WHAT TO WORK ON:
Only lines that contain the word "void" are to be returned from the data below.

GIVEN DATA:

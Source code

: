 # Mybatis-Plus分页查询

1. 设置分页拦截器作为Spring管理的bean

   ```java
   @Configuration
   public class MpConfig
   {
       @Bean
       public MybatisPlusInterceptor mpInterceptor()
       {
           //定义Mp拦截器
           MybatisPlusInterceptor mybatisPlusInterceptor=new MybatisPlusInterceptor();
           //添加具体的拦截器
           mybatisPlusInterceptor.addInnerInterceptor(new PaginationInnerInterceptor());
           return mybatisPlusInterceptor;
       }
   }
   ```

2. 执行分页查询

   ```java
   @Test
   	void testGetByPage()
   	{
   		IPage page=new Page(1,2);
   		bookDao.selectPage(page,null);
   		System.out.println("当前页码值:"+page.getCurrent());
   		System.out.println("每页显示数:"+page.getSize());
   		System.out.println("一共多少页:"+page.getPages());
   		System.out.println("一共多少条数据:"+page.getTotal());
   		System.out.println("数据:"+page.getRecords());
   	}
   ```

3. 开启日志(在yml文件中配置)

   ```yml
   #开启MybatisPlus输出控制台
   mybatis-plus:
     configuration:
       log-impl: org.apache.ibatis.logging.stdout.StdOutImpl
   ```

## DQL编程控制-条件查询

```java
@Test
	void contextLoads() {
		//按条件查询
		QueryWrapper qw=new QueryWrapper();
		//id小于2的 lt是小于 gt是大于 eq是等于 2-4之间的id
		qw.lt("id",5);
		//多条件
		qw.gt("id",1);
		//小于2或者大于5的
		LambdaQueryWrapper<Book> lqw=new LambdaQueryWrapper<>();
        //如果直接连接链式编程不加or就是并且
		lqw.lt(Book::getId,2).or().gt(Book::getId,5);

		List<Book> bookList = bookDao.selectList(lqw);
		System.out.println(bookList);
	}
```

OUTPUT FOR THIS EXERCISE:
   	void testGetByPage()
	void contextLoads() {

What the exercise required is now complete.